▶ **The task**
Lines below containing the word "getMeteo" should be copied out.

--- Exercise materials Enclosed Below ---

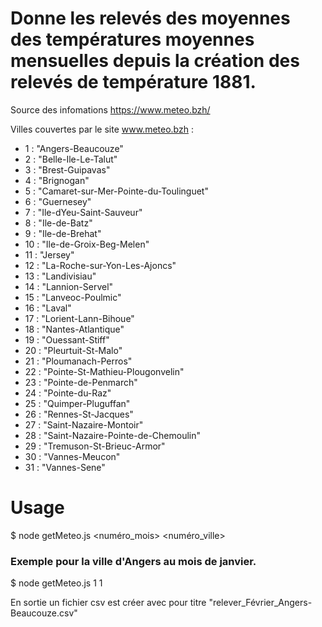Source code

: # Donne les relevés des moyennes des températures moyennes mensuelles depuis la création des relevés de température 1881.
Source des infomations https://www.meteo.bzh/
 
Villes couvertes par le site www.meteo.bzh :
- 1 : "Angers-Beaucouze"
- 2 :  "Belle-Ile-Le-Talut"
- 3 : "Brest-Guipavas"
- 4 : "Brignogan"
- 5 : "Camaret-sur-Mer-Pointe-du-Toulinguet"
- 6 : "Guernesey"
- 7 : "Ile-dYeu-Saint-Sauveur"
- 8 : "Ile-de-Batz"
- 9 : "Ile-de-Brehat"
- 10 : "Ile-de-Groix-Beg-Melen"
- 11 : "Jersey"
- 12 : "La-Roche-sur-Yon-Les-Ajoncs"
- 13 : "Landivisiau"
- 14 : "Lannion-Servel"
- 15 : "Lanveoc-Poulmic"
- 16 : "Laval"
- 17 : "Lorient-Lann-Bihoue"
- 18 : "Nantes-Atlantique"
- 19 : "Ouessant-Stiff"
- 20 : "Pleurtuit-St-Malo"
- 21 : "Ploumanach-Perros"
- 22 : "Pointe-St-Mathieu-Plougonvelin"
- 23 : "Pointe-de-Penmarch"
- 24 : "Pointe-du-Raz"
- 25 : "Quimper-Pluguffan"
- 26 : "Rennes-St-Jacques"
- 27 : "Saint-Nazaire-Montoir"
- 28 : "Saint-Nazaire-Pointe-de-Chemoulin"
- 29 : "Tremuson-St-Brieuc-Armor"
- 30 : "Vannes-Meucon"
- 31 : "Vannes-Sene"

# Usage 

$ node getMeteo.js <numéro_mois> <numéro_ville>

### Exemple pour la ville d'Angers au mois de janvier. 
$ node getMeteo.js 1 1

En sortie un fichier csv est créer avec pour titre "relever_Février_Angers-Beaucouze.csv"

--- End of Enclosed Exercise materials ---

▶ **Solved problem**
$ node getMeteo.js <numéro_mois> <numéro_ville>
$ node getMeteo.js 1 1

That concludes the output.